At home, the Townsends have four pianos of their own. One is her Steinway Model C, another is the Yamaha C3 from her husband’s childhood home, and the other two are instruments she bought to restore on spec. That’s a total of four grand pianos in their music room — formerly the dining room, she says, “but we’ve kind of had to push the table into a corner.”
Another part of her business that Townsend especially enjoys is the work she has done at concert venues. She has had two summer fellowships in piano technology at the Tanglewood Music Center in Lenox, Massachusetts, where she prepared instruments for use by performers at the center’s annual festival. There and at Trinity, where she has cared for the pianos in Ruth Taylor Recital Hall, she has worked on pianos used in rehearsal or in concert by notable musicians including Emanuel Ax, Sheryl Crow, Ramsey Lewis, Yo-Yo Ma, James Taylor, composer/conductor John Williams and Garrison Keillor of Prairie Home Companion, who was “just as nice as he sounds on the radio.” (San Antonio’s Vikki Carr — “a lovely woman” — also is a client, for the piano she keeps for at-home rehearsals.)
After one concert, Townsend overheard audience members comment that a pianist playing on an instrument she had prepared “had never sounded so good.” Although she liked being onstage during her student days, she is comfortable with her choice to work behind the scenes. Concert work can be high-stress for a piano technician, because “performers expect the highest-caliber instrument,” but the pressure doesn’t compare with what a musician getting ready for an appearance must go through with “months of preparation” for a performance.
As a technician, Townsend gets to stay for concerts — at least through the intermission, in case the artist runs into any problems that could be corrected — and hear the music, appreciating different approaches to familiar pieces. “It’s said that if five people play the same Bach prelude, they’ll come up with five different interpretations,” she says. At home, Townsend still plays the piano, taking lessons from Trinity music professor Dr. Carolyn True, in exchange for piano-tuning services.

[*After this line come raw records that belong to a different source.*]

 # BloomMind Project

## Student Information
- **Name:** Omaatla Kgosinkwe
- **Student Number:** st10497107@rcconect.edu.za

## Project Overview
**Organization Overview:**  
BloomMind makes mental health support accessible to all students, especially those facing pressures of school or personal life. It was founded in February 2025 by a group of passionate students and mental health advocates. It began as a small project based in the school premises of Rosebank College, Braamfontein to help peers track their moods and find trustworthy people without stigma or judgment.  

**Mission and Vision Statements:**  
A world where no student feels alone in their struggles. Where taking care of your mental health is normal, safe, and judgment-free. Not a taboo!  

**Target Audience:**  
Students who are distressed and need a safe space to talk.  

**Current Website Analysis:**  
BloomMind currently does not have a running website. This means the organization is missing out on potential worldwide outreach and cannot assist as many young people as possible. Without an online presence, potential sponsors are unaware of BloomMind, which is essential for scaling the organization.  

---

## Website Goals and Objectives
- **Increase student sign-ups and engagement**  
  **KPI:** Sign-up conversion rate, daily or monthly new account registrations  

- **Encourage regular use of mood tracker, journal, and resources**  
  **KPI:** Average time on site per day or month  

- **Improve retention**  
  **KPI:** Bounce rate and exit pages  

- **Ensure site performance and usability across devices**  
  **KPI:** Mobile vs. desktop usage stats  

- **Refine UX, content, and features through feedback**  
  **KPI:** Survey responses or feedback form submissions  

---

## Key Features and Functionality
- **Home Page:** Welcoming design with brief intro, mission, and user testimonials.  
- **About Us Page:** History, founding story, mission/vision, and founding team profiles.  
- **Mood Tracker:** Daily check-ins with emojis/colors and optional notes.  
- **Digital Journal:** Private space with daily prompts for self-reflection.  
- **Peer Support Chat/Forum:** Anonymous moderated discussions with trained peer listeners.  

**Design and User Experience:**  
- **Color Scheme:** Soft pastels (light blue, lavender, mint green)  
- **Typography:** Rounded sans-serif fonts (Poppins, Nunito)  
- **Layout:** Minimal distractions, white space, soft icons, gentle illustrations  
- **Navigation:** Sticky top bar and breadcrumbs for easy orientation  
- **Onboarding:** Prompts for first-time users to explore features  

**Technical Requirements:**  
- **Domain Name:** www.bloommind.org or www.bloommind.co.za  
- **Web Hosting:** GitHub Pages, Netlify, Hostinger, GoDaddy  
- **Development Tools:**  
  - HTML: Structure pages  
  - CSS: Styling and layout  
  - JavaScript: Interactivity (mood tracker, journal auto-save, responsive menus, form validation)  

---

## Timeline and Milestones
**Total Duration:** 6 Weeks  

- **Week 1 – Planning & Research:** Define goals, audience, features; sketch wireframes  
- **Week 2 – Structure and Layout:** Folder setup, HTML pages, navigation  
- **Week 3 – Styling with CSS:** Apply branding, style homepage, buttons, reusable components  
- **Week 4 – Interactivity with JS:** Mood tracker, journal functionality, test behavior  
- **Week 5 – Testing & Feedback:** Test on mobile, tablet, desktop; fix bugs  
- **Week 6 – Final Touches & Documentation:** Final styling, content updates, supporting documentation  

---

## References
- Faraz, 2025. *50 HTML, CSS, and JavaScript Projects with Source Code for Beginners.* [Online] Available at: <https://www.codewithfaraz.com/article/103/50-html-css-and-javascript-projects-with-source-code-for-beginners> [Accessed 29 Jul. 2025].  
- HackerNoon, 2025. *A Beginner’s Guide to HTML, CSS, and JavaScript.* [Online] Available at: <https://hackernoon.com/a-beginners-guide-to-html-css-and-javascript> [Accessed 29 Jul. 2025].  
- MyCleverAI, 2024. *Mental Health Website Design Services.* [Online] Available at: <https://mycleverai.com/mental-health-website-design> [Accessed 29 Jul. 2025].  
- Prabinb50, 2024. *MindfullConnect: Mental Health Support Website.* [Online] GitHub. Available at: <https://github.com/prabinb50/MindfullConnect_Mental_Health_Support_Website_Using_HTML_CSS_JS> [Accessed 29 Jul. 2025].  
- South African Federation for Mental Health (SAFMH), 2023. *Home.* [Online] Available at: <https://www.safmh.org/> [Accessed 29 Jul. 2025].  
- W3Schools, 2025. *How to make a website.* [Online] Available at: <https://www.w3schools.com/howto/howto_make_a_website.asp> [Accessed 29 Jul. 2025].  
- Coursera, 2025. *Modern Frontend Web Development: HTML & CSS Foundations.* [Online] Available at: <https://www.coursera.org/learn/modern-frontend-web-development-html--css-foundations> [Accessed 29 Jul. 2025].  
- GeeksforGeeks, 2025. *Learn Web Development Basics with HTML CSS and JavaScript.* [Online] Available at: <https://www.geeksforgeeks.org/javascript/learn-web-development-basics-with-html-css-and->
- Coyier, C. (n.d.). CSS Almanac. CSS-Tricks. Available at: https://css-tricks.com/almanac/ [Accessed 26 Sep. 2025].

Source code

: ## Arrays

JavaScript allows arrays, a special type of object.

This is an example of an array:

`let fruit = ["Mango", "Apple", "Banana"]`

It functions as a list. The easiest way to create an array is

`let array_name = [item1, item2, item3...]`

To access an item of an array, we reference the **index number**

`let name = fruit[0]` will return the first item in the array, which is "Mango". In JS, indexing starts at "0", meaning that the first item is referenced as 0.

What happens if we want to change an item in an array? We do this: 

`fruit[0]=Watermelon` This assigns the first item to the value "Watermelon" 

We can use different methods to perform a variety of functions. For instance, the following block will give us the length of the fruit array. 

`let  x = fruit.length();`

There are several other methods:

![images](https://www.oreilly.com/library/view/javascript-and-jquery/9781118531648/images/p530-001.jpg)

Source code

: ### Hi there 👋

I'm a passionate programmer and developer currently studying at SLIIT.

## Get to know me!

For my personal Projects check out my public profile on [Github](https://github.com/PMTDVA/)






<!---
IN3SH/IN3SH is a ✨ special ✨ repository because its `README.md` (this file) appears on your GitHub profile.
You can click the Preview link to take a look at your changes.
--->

Pianists have to practice, she says, “or it’s like speaking a foreign language: If you don’t use it, you’ll lose it.”
For Townsend, being a piano technician did turn out to be “the coolest job in the world.” She makes her own hours, meets a variety of people and stays connected with music. Best of all, she says, “Whether it’s a world-class musician or someone just starting to play, I help all kinds of people get the most out of their instruments.”